First, the sectors where the confidence level in leaders are up in a statistically significant way over last year are the military, the executive branch and business. Those that showed a significant decline are medical, nonprofits and charity, state government, the news media and Wall Street. Based on an index where 100 indicates a moderate amount of confidence the only three sectors that scored higher than that level were the military, medical and nonprofits and charity. Of those three, the military is the only sector to score well above 100 on the confidence index with a score of almost 120.
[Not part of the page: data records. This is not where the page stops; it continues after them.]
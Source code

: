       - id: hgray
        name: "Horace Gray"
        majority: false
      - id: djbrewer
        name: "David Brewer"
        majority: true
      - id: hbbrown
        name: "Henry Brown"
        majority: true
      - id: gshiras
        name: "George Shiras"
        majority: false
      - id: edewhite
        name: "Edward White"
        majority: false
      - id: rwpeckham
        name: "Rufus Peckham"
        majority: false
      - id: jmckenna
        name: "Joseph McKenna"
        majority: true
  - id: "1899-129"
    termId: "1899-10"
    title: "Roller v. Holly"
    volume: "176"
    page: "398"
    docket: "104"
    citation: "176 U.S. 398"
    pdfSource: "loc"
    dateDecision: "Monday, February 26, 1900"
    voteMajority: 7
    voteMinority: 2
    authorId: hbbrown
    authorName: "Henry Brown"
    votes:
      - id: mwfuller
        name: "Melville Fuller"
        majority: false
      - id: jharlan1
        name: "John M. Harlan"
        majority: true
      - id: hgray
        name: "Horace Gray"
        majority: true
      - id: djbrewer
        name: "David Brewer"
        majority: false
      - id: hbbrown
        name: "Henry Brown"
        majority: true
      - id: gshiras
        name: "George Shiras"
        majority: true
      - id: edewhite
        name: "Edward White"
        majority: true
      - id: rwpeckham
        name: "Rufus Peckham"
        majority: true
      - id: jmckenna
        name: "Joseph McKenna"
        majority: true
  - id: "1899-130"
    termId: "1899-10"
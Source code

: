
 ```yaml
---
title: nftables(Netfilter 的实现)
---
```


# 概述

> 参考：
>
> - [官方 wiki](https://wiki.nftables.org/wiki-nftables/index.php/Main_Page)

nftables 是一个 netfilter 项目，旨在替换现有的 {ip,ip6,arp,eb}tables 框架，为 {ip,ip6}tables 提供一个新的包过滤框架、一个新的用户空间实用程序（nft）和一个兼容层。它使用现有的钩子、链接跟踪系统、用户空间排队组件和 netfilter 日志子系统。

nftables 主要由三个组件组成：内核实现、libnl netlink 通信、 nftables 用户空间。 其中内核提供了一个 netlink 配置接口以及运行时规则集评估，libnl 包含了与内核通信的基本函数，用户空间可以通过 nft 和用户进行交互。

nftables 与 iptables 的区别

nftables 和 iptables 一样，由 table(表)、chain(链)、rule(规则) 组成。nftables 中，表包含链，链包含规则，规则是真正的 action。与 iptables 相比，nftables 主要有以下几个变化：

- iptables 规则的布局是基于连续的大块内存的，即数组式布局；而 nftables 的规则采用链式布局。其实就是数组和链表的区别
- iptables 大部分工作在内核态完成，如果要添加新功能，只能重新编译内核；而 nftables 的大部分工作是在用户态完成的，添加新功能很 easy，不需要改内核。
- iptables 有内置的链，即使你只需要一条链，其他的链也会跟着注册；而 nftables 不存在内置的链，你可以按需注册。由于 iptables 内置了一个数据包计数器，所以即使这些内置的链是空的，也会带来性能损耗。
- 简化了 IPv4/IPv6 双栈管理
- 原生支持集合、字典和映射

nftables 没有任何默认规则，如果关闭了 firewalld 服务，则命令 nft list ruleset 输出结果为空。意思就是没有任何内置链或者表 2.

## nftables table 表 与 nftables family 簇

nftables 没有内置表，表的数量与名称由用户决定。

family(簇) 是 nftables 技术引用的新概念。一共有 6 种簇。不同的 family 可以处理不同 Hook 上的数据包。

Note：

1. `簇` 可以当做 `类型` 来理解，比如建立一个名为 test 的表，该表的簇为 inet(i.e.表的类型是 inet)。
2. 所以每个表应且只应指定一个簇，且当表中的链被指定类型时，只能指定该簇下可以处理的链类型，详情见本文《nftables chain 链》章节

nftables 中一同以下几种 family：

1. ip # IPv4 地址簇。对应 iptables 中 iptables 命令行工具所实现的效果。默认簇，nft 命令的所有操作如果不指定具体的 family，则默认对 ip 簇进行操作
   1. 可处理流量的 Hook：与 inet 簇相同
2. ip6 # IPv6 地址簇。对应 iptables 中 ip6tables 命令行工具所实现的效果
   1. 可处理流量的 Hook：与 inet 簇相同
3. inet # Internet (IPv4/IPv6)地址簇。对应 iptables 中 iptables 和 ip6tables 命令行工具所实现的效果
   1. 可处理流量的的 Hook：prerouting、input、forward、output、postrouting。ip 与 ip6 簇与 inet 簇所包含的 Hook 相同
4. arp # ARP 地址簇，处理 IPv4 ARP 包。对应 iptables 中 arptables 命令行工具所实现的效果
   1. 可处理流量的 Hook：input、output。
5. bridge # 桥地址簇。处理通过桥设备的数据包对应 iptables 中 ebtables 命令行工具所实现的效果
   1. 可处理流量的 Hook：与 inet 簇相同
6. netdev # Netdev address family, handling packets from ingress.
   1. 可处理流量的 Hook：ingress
According to the study, there are six key factors that have the greatest impact on Americans’ confidence in their leaders. These factors are:
- Trust in what the leaders say
- Competence to do the job
- Working for the greater good of society
- Share my values
- Get good results
- In touch with people’s needs and concerns
Reading between the lines of the study, I see one other factor that’s not explicitly mentioned but I think comes into play. That factor is the perceived clarity and importance of the sector’s purpose and mission. If you download and read the study, it’s striking how much higher the leadership of the military and the nonprofit sectors are rated in all six key factors than are the leadership of other highlighted sectors. I asked myself “What do these two sectors have in common?” and clarity and importance of purpose was the answer.
To stand a chance of being effective, leaders must generate confidence in the people that depend on them. How do you think you stack up on each of the six key factors? How are you doing on clearly defining and communicating why what your organization does matters? If you were going to pick one factor in which you could improve, what would it be? What are three things you could do in the next year to move the needle in a positive direction?